# What this task involves
With both ends included, transcribe exactly the records below from their first line to the line that contains "Framework Code First</span></span>".

# Input for this task
__________

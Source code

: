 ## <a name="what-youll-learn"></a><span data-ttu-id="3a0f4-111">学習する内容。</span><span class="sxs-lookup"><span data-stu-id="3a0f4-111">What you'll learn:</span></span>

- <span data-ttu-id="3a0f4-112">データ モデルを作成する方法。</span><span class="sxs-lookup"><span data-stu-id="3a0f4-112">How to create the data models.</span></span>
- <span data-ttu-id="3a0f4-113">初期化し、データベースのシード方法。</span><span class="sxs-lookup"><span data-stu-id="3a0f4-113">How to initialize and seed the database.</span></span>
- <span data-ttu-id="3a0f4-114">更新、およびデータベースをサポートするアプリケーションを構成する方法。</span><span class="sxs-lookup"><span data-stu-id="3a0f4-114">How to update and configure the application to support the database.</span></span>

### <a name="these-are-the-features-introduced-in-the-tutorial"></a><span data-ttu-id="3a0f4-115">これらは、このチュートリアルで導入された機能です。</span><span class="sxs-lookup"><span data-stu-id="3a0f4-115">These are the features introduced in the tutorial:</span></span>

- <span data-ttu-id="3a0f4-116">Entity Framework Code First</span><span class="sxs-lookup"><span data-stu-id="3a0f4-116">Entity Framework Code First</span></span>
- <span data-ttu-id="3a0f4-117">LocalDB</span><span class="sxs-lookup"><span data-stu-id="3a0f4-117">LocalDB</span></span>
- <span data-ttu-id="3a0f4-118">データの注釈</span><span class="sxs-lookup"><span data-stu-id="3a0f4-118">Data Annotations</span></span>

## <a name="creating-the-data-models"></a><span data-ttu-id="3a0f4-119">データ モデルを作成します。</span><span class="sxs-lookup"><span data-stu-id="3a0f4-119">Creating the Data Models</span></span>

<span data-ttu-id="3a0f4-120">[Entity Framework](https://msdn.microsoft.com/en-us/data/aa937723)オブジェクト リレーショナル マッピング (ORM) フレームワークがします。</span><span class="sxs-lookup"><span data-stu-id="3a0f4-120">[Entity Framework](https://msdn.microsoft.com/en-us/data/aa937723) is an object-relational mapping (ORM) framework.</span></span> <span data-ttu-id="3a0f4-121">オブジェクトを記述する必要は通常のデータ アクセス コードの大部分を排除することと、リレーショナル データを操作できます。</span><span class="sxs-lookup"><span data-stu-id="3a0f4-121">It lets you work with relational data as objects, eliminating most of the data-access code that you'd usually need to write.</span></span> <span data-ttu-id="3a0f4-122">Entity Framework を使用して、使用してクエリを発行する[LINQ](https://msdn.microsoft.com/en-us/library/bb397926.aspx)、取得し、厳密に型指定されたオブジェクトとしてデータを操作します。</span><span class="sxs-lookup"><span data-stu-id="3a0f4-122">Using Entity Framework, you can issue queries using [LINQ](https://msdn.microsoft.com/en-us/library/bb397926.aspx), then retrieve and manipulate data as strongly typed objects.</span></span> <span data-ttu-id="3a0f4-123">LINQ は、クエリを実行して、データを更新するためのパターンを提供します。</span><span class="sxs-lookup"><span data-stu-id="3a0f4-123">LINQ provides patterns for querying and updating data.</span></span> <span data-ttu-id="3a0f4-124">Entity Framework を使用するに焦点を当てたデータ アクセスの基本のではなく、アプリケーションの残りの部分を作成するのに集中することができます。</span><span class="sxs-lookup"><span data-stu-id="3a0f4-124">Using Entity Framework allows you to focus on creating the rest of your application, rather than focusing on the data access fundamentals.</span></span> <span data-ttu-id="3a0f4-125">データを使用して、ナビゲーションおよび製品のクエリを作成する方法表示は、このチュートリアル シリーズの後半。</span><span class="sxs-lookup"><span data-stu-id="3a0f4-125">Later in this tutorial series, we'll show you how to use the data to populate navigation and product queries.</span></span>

__________

# Output of the exercise
Source code

: ## <a name="what-youll-learn"></a><span data-ttu-id="3a0f4-111">学習する内容。</span><span class="sxs-lookup"><span data-stu-id="3a0f4-111">What you'll learn:</span></span>

- <span data-ttu-id="3a0f4-112">データ モデルを作成する方法。</span><span class="sxs-lookup"><span data-stu-id="3a0f4-112">How to create the data models.</span></span>
- <span data-ttu-id="3a0f4-113">初期化し、データベースのシード方法。</span><span class="sxs-lookup"><span data-stu-id="3a0f4-113">How to initialize and seed the database.</span></span>
- <span data-ttu-id="3a0f4-114">更新、およびデータベースをサポートするアプリケーションを構成する方法。</span><span class="sxs-lookup"><span data-stu-id="3a0f4-114">How to update and configure the application to support the database.</span></span>

### <a name="these-are-the-features-introduced-in-the-tutorial"></a><span data-ttu-id="3a0f4-115">これらは、このチュートリアルで導入された機能です。</span><span class="sxs-lookup"><span data-stu-id="3a0f4-115">These are the features introduced in the tutorial:</span></span>

- <span data-ttu-id="3a0f4-116">Entity Framework Code First</span><span class="sxs-lookup"><span data-stu-id="3a0f4-116">Entity Framework Code First</span></span>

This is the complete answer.